» **PROBLEM STATEMENT**: Repeat only the lines below from the one containing "loopCount = 1;" through the one containing "textImage.finish();", inclusive, exactly as written.

(Data records)
------------------------
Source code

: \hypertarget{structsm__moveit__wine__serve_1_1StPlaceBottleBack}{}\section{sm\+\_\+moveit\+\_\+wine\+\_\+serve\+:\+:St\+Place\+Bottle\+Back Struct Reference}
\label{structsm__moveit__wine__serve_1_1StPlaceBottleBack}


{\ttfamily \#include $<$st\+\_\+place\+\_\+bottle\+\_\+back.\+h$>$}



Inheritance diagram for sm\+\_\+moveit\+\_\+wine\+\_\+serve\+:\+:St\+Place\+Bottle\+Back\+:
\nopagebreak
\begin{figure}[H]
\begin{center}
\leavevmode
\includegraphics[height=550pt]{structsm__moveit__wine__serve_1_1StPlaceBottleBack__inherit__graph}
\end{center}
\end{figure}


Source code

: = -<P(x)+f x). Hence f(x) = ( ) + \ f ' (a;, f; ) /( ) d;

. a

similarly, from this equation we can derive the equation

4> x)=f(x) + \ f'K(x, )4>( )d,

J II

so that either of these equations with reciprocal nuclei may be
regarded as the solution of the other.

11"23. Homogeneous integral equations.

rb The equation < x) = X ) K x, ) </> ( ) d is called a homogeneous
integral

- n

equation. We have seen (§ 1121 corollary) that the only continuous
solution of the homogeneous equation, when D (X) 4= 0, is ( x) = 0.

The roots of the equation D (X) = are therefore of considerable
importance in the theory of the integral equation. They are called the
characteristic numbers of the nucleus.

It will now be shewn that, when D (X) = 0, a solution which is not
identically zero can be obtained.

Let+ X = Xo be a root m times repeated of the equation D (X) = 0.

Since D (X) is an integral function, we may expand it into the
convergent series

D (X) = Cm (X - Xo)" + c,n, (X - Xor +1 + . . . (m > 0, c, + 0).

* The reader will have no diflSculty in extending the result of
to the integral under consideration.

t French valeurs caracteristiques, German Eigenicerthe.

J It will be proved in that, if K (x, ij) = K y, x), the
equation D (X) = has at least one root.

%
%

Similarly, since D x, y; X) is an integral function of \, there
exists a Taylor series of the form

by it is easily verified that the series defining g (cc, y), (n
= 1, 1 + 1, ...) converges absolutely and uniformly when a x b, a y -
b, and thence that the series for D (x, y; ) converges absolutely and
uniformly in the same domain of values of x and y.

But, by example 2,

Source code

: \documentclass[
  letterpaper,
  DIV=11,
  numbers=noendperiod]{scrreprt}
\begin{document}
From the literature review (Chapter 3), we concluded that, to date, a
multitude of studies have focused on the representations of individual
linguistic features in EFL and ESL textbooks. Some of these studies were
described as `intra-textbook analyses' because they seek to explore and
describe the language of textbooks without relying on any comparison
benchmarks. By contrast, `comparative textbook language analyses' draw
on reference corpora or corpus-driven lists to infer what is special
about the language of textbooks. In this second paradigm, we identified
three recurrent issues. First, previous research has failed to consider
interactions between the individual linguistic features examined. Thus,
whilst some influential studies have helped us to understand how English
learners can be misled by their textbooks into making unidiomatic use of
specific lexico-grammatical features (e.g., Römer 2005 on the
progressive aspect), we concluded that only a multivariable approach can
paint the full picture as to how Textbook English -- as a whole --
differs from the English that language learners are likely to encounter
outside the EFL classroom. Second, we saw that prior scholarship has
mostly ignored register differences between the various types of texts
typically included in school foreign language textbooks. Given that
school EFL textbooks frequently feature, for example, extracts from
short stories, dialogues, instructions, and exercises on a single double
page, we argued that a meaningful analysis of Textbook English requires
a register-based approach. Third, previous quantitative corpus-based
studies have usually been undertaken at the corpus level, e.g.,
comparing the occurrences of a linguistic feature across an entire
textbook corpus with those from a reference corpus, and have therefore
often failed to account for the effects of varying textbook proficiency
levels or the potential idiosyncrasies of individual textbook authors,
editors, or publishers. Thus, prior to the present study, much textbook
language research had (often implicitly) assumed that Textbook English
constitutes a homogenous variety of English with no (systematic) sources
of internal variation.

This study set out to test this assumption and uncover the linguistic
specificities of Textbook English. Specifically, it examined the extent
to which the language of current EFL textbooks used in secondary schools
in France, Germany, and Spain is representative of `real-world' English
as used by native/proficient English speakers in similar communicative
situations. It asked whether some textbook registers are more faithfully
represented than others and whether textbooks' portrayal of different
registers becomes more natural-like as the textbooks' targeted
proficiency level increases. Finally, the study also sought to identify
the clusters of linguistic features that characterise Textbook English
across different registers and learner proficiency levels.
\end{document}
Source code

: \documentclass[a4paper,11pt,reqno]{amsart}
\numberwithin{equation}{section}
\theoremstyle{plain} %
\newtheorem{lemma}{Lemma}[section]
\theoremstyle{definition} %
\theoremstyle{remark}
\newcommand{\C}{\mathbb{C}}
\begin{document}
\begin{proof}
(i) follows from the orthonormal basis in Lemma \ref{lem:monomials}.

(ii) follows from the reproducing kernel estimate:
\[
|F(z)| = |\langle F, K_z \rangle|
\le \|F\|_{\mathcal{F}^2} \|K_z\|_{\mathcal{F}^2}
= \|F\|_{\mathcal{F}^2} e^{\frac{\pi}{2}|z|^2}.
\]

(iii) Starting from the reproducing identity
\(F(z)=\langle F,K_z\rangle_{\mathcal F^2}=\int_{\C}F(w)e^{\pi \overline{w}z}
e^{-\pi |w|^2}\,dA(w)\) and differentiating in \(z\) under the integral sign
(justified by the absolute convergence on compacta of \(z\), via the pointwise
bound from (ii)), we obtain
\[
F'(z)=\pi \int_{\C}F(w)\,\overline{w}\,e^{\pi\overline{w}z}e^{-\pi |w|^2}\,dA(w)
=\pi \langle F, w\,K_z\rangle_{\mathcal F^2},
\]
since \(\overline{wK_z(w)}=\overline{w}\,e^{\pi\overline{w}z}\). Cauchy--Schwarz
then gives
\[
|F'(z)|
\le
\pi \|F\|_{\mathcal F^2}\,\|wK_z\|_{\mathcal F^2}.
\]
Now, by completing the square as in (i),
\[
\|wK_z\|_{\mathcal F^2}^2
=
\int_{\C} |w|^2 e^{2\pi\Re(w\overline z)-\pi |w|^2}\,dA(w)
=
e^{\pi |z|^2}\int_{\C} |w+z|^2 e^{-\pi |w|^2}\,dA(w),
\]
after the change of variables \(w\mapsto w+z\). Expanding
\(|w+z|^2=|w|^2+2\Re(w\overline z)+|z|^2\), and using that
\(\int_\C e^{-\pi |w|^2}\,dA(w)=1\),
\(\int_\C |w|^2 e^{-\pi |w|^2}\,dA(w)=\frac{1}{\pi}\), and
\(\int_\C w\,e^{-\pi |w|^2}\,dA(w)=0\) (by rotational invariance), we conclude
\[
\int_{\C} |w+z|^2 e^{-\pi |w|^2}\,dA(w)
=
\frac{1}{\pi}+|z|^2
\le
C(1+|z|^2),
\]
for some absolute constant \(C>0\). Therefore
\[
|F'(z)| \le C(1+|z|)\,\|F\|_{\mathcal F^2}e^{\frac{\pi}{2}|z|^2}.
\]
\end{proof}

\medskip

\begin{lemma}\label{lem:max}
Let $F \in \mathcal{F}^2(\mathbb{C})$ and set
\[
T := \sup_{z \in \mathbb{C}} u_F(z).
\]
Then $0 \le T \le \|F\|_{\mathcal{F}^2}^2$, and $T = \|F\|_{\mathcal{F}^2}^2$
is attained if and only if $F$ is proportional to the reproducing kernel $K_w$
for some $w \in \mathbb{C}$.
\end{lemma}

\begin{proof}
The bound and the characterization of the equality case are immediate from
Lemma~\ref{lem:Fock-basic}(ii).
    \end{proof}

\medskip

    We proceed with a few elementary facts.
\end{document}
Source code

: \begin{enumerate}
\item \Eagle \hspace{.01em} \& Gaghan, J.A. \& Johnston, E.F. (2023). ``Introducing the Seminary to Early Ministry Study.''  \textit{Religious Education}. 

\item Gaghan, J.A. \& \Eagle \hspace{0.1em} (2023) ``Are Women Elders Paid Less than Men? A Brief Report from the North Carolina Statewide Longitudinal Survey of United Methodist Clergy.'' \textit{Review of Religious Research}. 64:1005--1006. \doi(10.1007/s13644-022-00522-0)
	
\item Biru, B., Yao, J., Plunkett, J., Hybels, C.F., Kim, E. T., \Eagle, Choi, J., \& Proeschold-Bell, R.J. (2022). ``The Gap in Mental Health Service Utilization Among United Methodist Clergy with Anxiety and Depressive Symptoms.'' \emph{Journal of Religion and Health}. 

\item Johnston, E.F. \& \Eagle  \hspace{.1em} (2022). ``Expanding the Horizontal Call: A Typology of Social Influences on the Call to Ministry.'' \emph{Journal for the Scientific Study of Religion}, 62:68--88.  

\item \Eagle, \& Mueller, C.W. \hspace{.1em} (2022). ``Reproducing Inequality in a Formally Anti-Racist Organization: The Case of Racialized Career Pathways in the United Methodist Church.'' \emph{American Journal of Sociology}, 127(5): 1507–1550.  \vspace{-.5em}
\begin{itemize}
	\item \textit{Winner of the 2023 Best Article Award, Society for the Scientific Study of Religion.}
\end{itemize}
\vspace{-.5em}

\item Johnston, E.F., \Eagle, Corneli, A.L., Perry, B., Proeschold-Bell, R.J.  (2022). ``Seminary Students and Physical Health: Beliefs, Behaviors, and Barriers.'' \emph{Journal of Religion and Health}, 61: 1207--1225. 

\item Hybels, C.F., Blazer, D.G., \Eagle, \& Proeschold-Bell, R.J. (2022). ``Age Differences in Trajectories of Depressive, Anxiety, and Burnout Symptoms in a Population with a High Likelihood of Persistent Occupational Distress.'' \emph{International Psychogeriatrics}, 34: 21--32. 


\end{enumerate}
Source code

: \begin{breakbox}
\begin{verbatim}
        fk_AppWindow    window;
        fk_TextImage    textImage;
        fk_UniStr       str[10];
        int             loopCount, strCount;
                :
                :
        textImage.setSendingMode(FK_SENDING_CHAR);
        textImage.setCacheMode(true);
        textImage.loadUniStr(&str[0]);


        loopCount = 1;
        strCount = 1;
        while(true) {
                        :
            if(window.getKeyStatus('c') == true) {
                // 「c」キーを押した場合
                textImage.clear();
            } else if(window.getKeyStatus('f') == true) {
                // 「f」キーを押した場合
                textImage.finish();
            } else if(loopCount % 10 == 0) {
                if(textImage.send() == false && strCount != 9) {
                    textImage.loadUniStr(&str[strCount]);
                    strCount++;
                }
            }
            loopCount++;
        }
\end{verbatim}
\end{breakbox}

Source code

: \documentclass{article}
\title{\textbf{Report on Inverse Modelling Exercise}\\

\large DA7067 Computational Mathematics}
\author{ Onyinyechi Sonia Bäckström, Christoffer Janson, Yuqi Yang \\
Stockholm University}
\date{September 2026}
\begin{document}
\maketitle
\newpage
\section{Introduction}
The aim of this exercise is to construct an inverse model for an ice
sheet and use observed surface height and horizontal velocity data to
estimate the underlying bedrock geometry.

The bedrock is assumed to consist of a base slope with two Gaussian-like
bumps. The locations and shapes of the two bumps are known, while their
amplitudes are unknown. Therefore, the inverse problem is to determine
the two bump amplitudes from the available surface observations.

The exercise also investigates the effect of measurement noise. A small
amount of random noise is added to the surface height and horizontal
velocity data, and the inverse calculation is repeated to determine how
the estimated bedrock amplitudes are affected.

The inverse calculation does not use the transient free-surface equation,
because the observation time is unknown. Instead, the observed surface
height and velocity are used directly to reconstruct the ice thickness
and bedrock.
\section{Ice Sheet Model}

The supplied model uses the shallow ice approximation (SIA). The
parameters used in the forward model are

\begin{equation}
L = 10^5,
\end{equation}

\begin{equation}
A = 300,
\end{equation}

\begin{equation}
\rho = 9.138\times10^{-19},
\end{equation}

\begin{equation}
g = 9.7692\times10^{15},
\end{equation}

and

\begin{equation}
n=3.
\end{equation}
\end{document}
------------------------
» **SOLUTION FOR THIS PROBLEM**:
        loopCount = 1;
        strCount = 1;
        while(true) {
                        :
            if(window.getKeyStatus('c') == true) {
                // 「c」キーを押した場合
                textImage.clear();
            } else if(window.getKeyStatus('f') == true) {
                // 「f」キーを押した場合
                textImage.finish();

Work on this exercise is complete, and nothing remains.